Following the Civil War, Jewish shop-owners and landlords engaged in business with black customers and tenants, often filling a need where white business owners would not venture. This was true in most regions of the South, where Jews were often merchants in its small cities, and northern urban cities such as New York, where they settled in high numbers. Jewish shop-owners were more civil than other whites to black customers, treating them with more dignity. Blacks often had more immediate contact with Jews than with other whites.
In 1903, black historian W. E. B. Du Bois interpreted the role of Jews in the South as successors to the slave-barons:
The Jew is the heir of the slave-baron in Dougherty [County, Georgia]; and as we ride westward, by wide stretching cornfields and stubby orchards of peach and pear, we see on all sides within the circle of the dark forest a Land of Canaan. Here and there are tales of projects for money-getting, born in the swift days of Reconstruction,—”improvement” companies, wine companies, mills, and factories; nearly all failed, and the Jew fell heir.
Black novelist James Baldwin (1924–1987) grew up in Harlem in the years between the world wars. He wrote,
[I]n Harlem…. our … landlords were Jews, and we hated them. We hated them because they were terrible landlords and did not take care of the buildings. The grocery store owner was a Jew… The butcher was a Jew and, yes, we certainly paid more for bad cuts of meat than other New York citizens, and we very often carried insults home along with our meats… and the pawnbroker was a Jew—perhaps we hated him most of all.
Baldwin wrote other accounts of Jews that were more sympathetic.
The first white man I ever saw was the Jewish manager who arrived to collect the rent, and he collected the rent because he did not own the building. I never, in fact, saw any of the people who owned any of the buildings in which we scrubbed and suffered for so long until I was a grown man and famous. None of them were Jews. And I was not stupid: the grocer and the druggist were Jews, for example, and they were very, very nice to me, and to us… I knew a murderer when I saw one, and the people who were trying to kill me were not Jews.
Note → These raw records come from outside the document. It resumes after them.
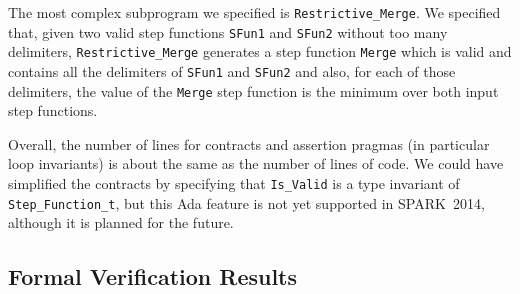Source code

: \documentclass[10pt,a4paper,twocolumn]{article}
\newcommand{\newspark}{SPARK~2014\xspace}
\begin{document}
The most complex subprogram we specified is \verb|Restrictive_Merge|.
We specified that, given two valid step functions \verb|SFun1| and
\verb|SFun2| without too many delimiters, \verb|Restrictive_Merge|
generates a step function \verb|Merge| which is valid and contains all
the delimiters of \verb|SFun1| and \verb|SFun2| and also, for each of
those delimiters, the value of the \verb|Merge| step function is the
minimum over both input step functions.



Overall, the number of lines for contracts and assertion pragmas (in
particular loop invariants) is about the same as the number of lines
of code. We could have simplified the contracts by specifying that
\verb|Is_Valid| is a type invariant of \verb|Step_Function_t|, but
this Ada feature is not yet supported in \newspark, although it is
planned for the future.

\subsection{Formal Verification Results}
\end{document}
Martin Luther King, Jr. suggested that some black anti-Semitism arose from the tensions of landlord-tenant relations:
When we were working in Chicago, we had numerous rent strikes on the West Side, and it was, unfortunately, true that, in most instances, the persons we had to conduct these strikes against were Jewish landlords… We were living in a slum apartment owned by a Jew and a number of others, and we had to have a rent strike. We were paying $94 for four run-down, shabby rooms, and …. we discovered that whites … were paying only $78 a month. We were paying 20 percent tax. The Negro ends up paying a color tax, and this has happened in instances where Negroes actually confronted Jews as the landlord or the storekeeper. The irrational statements that have been made are the result of these confrontations.